INPUT DATA:
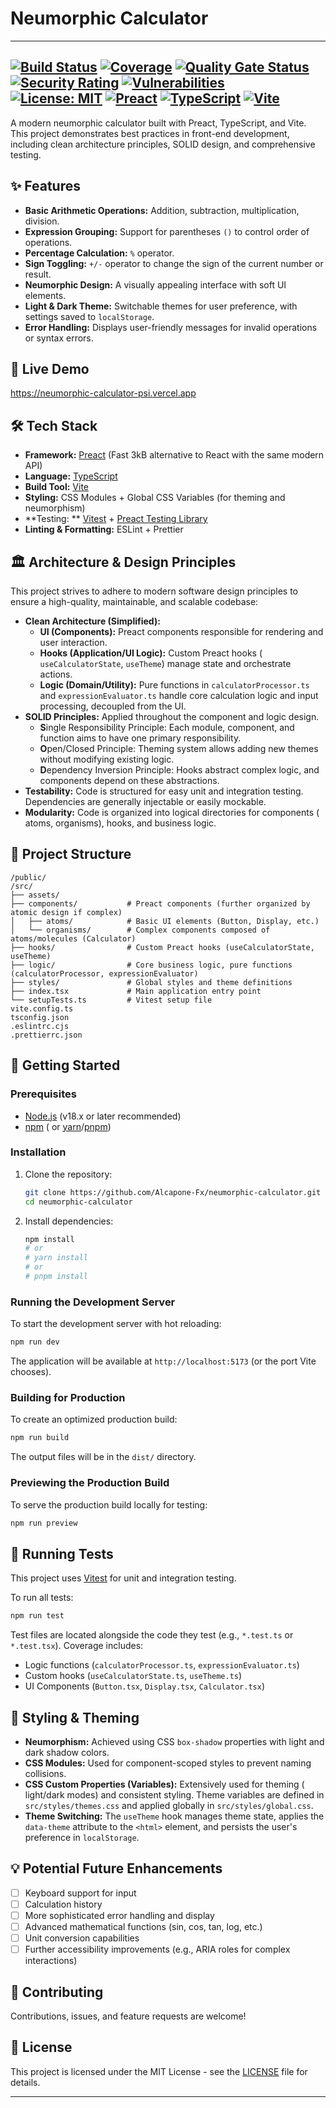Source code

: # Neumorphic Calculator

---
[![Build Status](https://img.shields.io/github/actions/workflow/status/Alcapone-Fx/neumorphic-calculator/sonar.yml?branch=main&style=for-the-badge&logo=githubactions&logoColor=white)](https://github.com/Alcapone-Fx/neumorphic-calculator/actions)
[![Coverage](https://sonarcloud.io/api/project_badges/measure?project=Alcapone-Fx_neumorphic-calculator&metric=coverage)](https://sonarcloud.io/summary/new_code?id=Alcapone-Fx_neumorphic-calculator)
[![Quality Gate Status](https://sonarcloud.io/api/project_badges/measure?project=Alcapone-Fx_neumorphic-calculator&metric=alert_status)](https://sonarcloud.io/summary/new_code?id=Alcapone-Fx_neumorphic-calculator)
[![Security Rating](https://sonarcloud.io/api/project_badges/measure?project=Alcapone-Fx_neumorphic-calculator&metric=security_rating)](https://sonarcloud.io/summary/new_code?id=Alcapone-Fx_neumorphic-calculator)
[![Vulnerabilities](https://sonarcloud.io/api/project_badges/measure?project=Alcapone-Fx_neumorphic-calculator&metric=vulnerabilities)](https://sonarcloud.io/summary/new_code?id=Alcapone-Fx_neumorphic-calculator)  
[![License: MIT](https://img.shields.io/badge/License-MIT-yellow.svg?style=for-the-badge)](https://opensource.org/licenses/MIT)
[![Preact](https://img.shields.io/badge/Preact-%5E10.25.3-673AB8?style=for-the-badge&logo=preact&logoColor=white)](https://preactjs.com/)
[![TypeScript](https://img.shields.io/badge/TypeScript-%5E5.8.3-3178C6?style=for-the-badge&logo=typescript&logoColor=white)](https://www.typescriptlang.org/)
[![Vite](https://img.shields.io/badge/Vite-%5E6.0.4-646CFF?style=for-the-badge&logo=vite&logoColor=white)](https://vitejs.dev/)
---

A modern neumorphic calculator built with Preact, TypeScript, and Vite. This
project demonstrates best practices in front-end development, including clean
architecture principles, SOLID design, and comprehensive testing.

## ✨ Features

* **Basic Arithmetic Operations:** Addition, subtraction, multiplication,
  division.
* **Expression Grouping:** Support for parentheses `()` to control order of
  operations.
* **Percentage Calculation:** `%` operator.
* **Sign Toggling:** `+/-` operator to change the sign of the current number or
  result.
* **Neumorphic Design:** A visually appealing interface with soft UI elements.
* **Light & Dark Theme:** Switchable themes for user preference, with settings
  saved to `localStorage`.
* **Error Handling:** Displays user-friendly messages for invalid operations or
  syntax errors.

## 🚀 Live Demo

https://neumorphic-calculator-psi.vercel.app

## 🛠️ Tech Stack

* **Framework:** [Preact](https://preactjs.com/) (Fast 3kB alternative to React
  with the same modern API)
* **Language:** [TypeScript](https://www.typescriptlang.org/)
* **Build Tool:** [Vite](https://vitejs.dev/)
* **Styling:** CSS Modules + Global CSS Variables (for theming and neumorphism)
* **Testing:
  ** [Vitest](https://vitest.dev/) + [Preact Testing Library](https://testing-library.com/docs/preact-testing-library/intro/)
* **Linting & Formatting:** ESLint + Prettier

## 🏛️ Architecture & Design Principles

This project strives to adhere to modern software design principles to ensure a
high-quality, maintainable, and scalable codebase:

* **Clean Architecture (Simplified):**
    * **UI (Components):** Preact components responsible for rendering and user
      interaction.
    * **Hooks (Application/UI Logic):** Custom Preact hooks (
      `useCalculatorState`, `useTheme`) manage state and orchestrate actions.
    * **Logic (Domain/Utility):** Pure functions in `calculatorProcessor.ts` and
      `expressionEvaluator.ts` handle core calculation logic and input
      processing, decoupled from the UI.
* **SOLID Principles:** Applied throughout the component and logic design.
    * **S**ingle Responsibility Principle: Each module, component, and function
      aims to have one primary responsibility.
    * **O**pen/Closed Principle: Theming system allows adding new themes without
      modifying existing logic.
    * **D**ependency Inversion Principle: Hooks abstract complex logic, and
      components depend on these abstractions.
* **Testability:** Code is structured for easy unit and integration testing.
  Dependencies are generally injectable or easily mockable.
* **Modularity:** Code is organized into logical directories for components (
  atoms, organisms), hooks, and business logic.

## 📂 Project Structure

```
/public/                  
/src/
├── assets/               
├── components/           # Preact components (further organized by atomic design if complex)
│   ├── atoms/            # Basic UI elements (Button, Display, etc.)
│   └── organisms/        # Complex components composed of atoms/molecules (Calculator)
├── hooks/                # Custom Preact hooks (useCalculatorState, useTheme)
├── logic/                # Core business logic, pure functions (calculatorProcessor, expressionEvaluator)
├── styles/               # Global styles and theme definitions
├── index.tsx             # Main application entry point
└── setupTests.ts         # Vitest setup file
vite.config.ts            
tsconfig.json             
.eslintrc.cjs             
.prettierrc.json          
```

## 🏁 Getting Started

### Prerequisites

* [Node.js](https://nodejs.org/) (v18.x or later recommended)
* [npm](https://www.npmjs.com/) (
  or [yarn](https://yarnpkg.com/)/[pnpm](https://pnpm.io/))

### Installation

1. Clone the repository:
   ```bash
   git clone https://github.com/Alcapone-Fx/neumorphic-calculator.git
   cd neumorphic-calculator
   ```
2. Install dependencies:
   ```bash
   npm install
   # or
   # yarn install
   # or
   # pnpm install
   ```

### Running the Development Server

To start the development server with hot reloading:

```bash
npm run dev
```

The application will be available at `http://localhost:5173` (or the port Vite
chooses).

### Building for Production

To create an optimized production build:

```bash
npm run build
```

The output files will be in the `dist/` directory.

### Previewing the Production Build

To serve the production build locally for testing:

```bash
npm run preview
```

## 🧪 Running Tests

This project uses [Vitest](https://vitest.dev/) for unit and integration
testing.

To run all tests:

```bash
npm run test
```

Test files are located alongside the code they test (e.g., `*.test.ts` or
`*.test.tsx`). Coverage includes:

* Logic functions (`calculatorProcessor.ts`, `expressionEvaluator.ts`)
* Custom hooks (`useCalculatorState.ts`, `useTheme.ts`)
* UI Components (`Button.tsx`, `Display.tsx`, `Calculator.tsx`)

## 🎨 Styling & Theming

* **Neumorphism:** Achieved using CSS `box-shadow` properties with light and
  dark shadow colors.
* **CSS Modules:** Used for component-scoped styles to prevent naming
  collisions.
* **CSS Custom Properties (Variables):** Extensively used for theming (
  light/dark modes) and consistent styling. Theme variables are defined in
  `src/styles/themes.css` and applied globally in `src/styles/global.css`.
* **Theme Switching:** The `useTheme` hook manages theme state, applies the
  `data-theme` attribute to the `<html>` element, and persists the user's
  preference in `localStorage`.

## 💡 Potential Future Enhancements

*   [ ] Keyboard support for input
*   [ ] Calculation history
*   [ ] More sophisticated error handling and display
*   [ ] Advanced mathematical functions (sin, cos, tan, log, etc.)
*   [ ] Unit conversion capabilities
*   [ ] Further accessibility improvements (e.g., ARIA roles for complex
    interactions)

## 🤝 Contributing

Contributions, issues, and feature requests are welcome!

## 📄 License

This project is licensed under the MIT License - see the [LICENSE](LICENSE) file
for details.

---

PROMPT:
Pictures are not part of the copy; reproduce everything else in the records exactly.

ANSWER SECTION:
Source code

: # Neumorphic Calculator

---
[![Build Status](https://img.shields.io/github/actions/workflow/status/Alcapone-Fx/neumorphic-calculator/sonar.yml?branch=main&style=for-the-badge&logo=githubactions&logoColor=white)](https://github.com/Alcapone-Fx/neumorphic-calculator/actions)
[![Coverage](https://sonarcloud.io/api/project_badges/measure?project=Alcapone-Fx_neumorphic-calculator&metric=coverage)](https://sonarcloud.io/summary/new_code?id=Alcapone-Fx_neumorphic-calculator)
[![Quality Gate Status](https://sonarcloud.io/api/project_badges/measure?project=Alcapone-Fx_neumorphic-calculator&metric=alert_status)](https://sonarcloud.io/summary/new_code?id=Alcapone-Fx_neumorphic-calculator)
[![Security Rating](https://sonarcloud.io/api/project_badges/measure?project=Alcapone-Fx_neumorphic-calculator&metric=security_rating)](https://sonarcloud.io/summary/new_code?id=Alcapone-Fx_neumorphic-calculator)
[![Vulnerabilities](https://sonarcloud.io/api/project_badges/measure?project=Alcapone-Fx_neumorphic-calculator&metric=vulnerabilities)](https://sonarcloud.io/summary/new_code?id=Alcapone-Fx_neumorphic-calculator)  
[![License: MIT](https://img.shields.io/badge/License-MIT-yellow.svg?style=for-the-badge)](https://opensource.org/licenses/MIT)
[![Preact](https://img.shields.io/badge/Preact-%5E10.25.3-673AB8?style=for-the-badge&logo=preact&logoColor=white)](https://preactjs.com/)
[![TypeScript](https://img.shields.io/badge/TypeScript-%5E5.8.3-3178C6?style=for-the-badge&logo=typescript&logoColor=white)](https://www.typescriptlang.org/)
[![Vite](https://img.shields.io/badge/Vite-%5E6.0.4-646CFF?style=for-the-badge&logo=vite&logoColor=white)](https://vitejs.dev/)
---

A modern neumorphic calculator built with Preact, TypeScript, and Vite. This
project demonstrates best practices in front-end development, including clean
architecture principles, SOLID design, and comprehensive testing.

## ✨ Features

* **Basic Arithmetic Operations:** Addition, subtraction, multiplication,
  division.
* **Expression Grouping:** Support for parentheses `()` to control order of
  operations.
* **Percentage Calculation:** `%` operator.
* **Sign Toggling:** `+/-` operator to change the sign of the current number or
  result.
* **Neumorphic Design:** A visually appealing interface with soft UI elements.
* **Light & Dark Theme:** Switchable themes for user preference, with settings
  saved to `localStorage`.
* **Error Handling:** Displays user-friendly messages for invalid operations or
  syntax errors.

## 🚀 Live Demo

https://neumorphic-calculator-psi.vercel.app

## 🛠️ Tech Stack

* **Framework:** [Preact](https://preactjs.com/) (Fast 3kB alternative to React
  with the same modern API)
* **Language:** [TypeScript](https://www.typescriptlang.org/)
* **Build Tool:** [Vite](https://vitejs.dev/)
* **Styling:** CSS Modules + Global CSS Variables (for theming and neumorphism)
* **Testing:
  ** [Vitest](https://vitest.dev/) + [Preact Testing Library](https://testing-library.com/docs/preact-testing-library/intro/)
* **Linting & Formatting:** ESLint + Prettier

## 🏛️ Architecture & Design Principles

This project strives to adhere to modern software design principles to ensure a
high-quality, maintainable, and scalable codebase:

* **Clean Architecture (Simplified):**
    * **UI (Components):** Preact components responsible for rendering and user
      interaction.
    * **Hooks (Application/UI Logic):** Custom Preact hooks (
      `useCalculatorState`, `useTheme`) manage state and orchestrate actions.
    * **Logic (Domain/Utility):** Pure functions in `calculatorProcessor.ts` and
      `expressionEvaluator.ts` handle core calculation logic and input
      processing, decoupled from the UI.
* **SOLID Principles:** Applied throughout the component and logic design.
    * **S**ingle Responsibility Principle: Each module, component, and function
      aims to have one primary responsibility.
    * **O**pen/Closed Principle: Theming system allows adding new themes without
      modifying existing logic.
    * **D**ependency Inversion Principle: Hooks abstract complex logic, and
      components depend on these abstractions.
* **Testability:** Code is structured for easy unit and integration testing.
  Dependencies are generally injectable or easily mockable.
* **Modularity:** Code is organized into logical directories for components (
  atoms, organisms), hooks, and business logic.

## 📂 Project Structure

```
/public/                  
/src/
├── assets/               
├── components/           # Preact components (further organized by atomic design if complex)
│   ├── atoms/            # Basic UI elements (Button, Display, etc.)
│   └── organisms/        # Complex components composed of atoms/molecules (Calculator)
├── hooks/                # Custom Preact hooks (useCalculatorState, useTheme)
├── logic/                # Core business logic, pure functions (calculatorProcessor, expressionEvaluator)
├── styles/               # Global styles and theme definitions
├── index.tsx             # Main application entry point
└── setupTests.ts         # Vitest setup file
vite.config.ts            
tsconfig.json             
.eslintrc.cjs             
.prettierrc.json          
```

## 🏁 Getting Started

### Prerequisites

* [Node.js](https://nodejs.org/) (v18.x or later recommended)
* [npm](https://www.npmjs.com/) (
  or [yarn](https://yarnpkg.com/)/[pnpm](https://pnpm.io/))

### Installation

1. Clone the repository:
   ```bash
   git clone https://github.com/Alcapone-Fx/neumorphic-calculator.git
   cd neumorphic-calculator
   ```
2. Install dependencies:
   ```bash
   npm install
   # or
   # yarn install
   # or
   # pnpm install
   ```

### Running the Development Server

To start the development server with hot reloading:

```bash
npm run dev
```

The application will be available at `http://localhost:5173` (or the port Vite
chooses).

### Building for Production

To create an optimized production build:

```bash
npm run build
```

The output files will be in the `dist/` directory.

### Previewing the Production Build

To serve the production build locally for testing:

```bash
npm run preview
```

## 🧪 Running Tests

This project uses [Vitest](https://vitest.dev/) for unit and integration
testing.

To run all tests:

```bash
npm run test
```

Test files are located alongside the code they test (e.g., `*.test.ts` or
`*.test.tsx`). Coverage includes:

* Logic functions (`calculatorProcessor.ts`, `expressionEvaluator.ts`)
* Custom hooks (`useCalculatorState.ts`, `useTheme.ts`)
* UI Components (`Button.tsx`, `Display.tsx`, `Calculator.tsx`)

## 🎨 Styling & Theming

* **Neumorphism:** Achieved using CSS `box-shadow` properties with light and
  dark shadow colors.
* **CSS Modules:** Used for component-scoped styles to prevent naming
  collisions.
* **CSS Custom Properties (Variables):** Extensively used for theming (
  light/dark modes) and consistent styling. Theme variables are defined in
  `src/styles/themes.css` and applied globally in `src/styles/global.css`.
* **Theme Switching:** The `useTheme` hook manages theme state, applies the
  `data-theme` attribute to the `<html>` element, and persists the user's
  preference in `localStorage`.

## 💡 Potential Future Enhancements

*   [ ] Keyboard support for input
*   [ ] Calculation history
*   [ ] More sophisticated error handling and display
*   [ ] Advanced mathematical functions (sin, cos, tan, log, etc.)
*   [ ] Unit conversion capabilities
*   [ ] Further accessibility improvements (e.g., ARIA roles for complex
    interactions)

## 🤝 Contributing

Contributions, issues, and feature requests are welcome!

## 📄 License

This project is licensed under the MIT License - see the [LICENSE](LICENSE) file
for details.

---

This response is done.